What is expected:
Copy all lines in the material holding the string "textbf".

··········

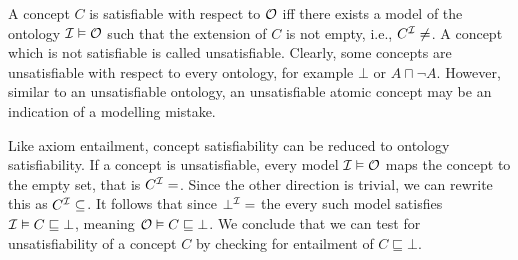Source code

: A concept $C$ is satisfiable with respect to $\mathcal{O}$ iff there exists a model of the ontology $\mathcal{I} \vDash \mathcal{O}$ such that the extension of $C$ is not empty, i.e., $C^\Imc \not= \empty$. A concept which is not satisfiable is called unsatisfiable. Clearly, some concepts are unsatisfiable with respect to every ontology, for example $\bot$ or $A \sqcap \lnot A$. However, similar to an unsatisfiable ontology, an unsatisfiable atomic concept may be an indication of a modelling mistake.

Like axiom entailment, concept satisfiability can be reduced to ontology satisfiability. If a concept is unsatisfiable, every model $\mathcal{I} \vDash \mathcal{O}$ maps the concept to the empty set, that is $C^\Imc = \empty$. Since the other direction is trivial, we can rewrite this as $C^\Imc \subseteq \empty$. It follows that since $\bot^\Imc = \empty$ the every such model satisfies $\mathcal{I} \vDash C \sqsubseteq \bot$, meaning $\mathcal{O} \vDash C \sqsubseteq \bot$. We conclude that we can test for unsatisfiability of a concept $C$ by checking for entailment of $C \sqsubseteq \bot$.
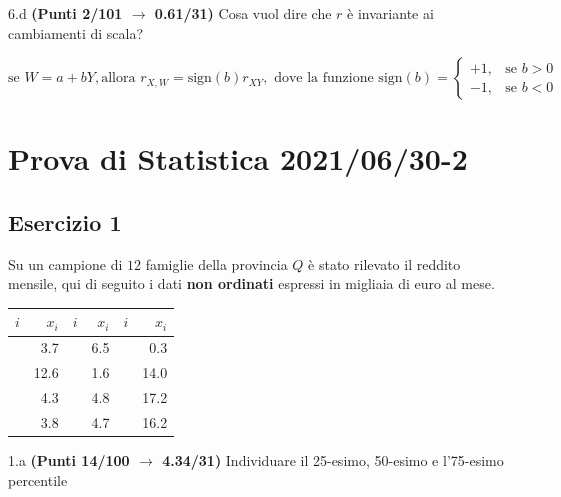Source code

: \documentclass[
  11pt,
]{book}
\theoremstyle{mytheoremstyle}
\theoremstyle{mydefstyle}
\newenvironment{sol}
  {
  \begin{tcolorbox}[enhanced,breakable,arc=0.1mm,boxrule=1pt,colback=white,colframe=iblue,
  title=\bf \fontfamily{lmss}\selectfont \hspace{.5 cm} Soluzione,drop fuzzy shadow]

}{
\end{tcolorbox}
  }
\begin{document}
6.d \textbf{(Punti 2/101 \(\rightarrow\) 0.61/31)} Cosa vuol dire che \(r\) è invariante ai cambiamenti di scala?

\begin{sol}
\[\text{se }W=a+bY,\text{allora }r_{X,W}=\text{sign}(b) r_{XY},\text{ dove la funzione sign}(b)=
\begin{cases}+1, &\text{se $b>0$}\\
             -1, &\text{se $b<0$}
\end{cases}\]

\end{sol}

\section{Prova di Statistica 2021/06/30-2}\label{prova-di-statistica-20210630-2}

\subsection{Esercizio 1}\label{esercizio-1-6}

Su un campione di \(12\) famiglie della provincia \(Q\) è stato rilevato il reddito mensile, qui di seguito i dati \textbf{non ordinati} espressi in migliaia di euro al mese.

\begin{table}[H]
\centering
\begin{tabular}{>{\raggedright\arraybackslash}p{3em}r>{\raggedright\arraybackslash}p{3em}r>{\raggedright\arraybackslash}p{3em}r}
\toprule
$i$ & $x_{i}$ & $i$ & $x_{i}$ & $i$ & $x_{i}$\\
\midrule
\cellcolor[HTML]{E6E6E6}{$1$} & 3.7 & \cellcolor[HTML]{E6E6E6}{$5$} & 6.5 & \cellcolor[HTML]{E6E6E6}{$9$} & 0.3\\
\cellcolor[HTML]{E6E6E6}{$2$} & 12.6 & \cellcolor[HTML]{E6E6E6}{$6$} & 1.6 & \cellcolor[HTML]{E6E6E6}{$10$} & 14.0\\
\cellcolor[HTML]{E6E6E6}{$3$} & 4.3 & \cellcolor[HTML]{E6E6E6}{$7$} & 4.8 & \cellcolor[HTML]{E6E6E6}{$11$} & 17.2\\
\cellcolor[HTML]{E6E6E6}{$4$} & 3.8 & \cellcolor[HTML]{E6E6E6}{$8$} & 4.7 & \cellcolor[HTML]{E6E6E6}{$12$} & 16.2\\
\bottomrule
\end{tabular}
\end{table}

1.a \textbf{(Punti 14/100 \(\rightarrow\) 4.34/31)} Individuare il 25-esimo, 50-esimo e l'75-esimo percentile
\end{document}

··········

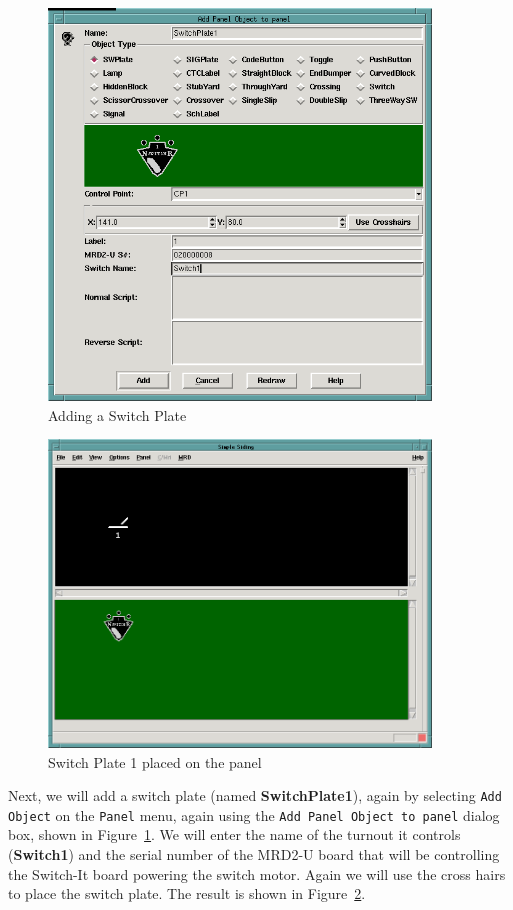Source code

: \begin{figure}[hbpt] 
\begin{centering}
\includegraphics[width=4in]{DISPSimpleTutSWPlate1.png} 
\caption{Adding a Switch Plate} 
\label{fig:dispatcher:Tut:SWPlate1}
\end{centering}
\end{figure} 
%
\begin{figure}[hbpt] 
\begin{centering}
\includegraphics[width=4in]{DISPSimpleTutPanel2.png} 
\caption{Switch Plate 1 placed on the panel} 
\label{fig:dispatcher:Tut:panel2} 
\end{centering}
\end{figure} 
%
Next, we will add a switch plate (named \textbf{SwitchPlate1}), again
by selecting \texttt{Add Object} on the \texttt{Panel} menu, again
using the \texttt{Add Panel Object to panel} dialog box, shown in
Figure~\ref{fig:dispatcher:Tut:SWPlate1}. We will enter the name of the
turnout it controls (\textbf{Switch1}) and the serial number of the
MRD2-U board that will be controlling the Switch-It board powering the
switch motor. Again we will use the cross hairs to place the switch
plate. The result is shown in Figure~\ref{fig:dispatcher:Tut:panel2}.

··········

Output of the task:
6.d \textbf{(Punti 2/101 \(\rightarrow\) 0.61/31)} Cosa vuol dire che \(r\) è invariante ai cambiamenti di scala?
Su un campione di \(12\) famiglie della provincia \(Q\) è stato rilevato il reddito mensile, qui di seguito i dati \textbf{non ordinati} espressi in migliaia di euro al mese.
1.a \textbf{(Punti 14/100 \(\rightarrow\) 4.34/31)} Individuare il 25-esimo, 50-esimo e l'75-esimo percentile
Next, we will add a switch plate (named \textbf{SwitchPlate1}), again
turnout it controls (\textbf{Switch1}) and the serial number of the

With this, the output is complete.